» **Task input**

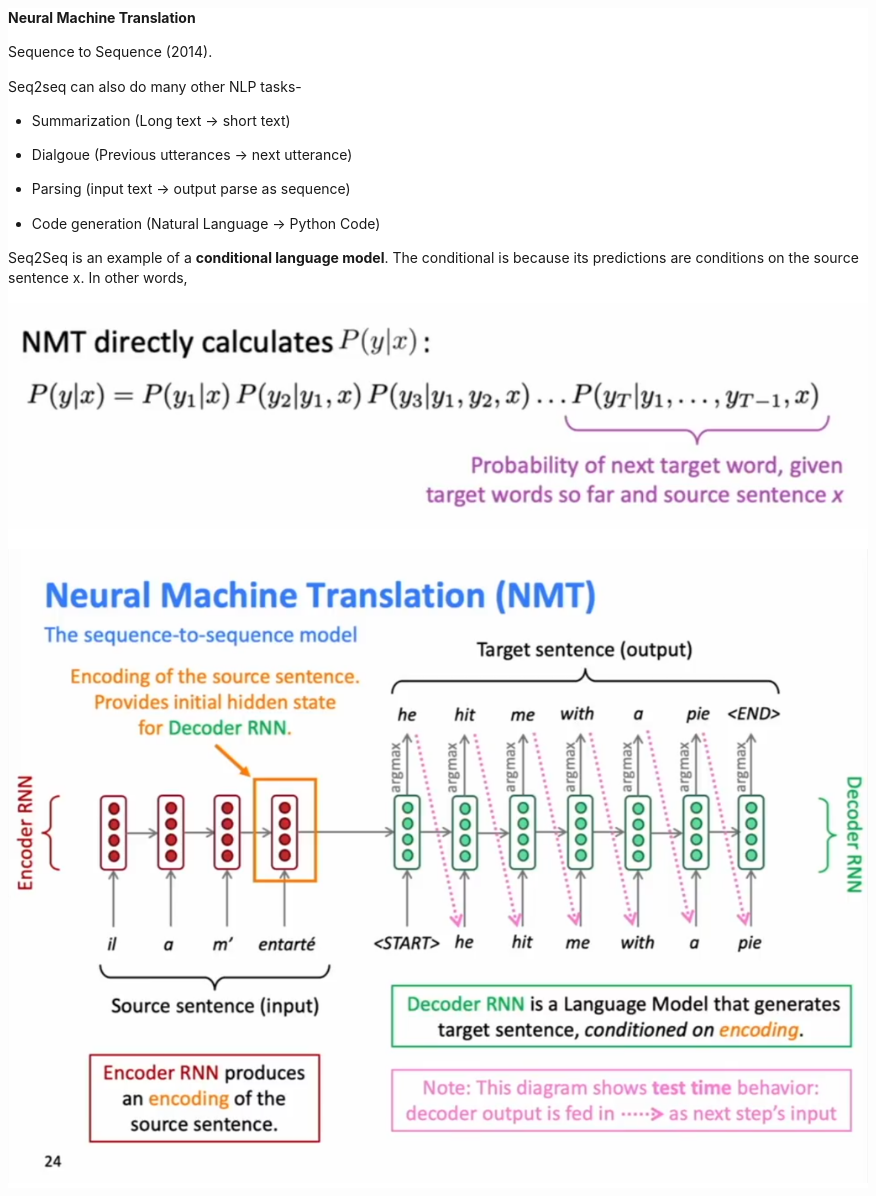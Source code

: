 **Neural Machine Translation**

Sequence to Sequence (2014).

Seq2seq can also do many other NLP tasks- 

 - Summarization (Long text -\> short text)

 - Dialgoue (Previous utterances -\> next utterance)

 - Parsing (input text -\> output parse as sequence)

 - Code generation (Natural Language -\> Python Code)

Seq2Seq is an example of a **conditional language model**. The conditional is because its predictions are conditions on the source sentence x. In other words,

![Screenshot 2019-12-31 at 1.16.27 PM.png](resources/8D12B9A42945C23272A570D7580925C5.png)

![Screenshot 2019-12-31 at 1.13.51 PM.png](resources/B19E4D1E32C16CC5B488693782AB2DF7.png)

» **Required action**
Using the listing above, show each line with the word "text" in it.

» **Answer to the problem**
 - Summarization (Long text -\> short text)
 - Parsing (input text -\> output parse as sequence)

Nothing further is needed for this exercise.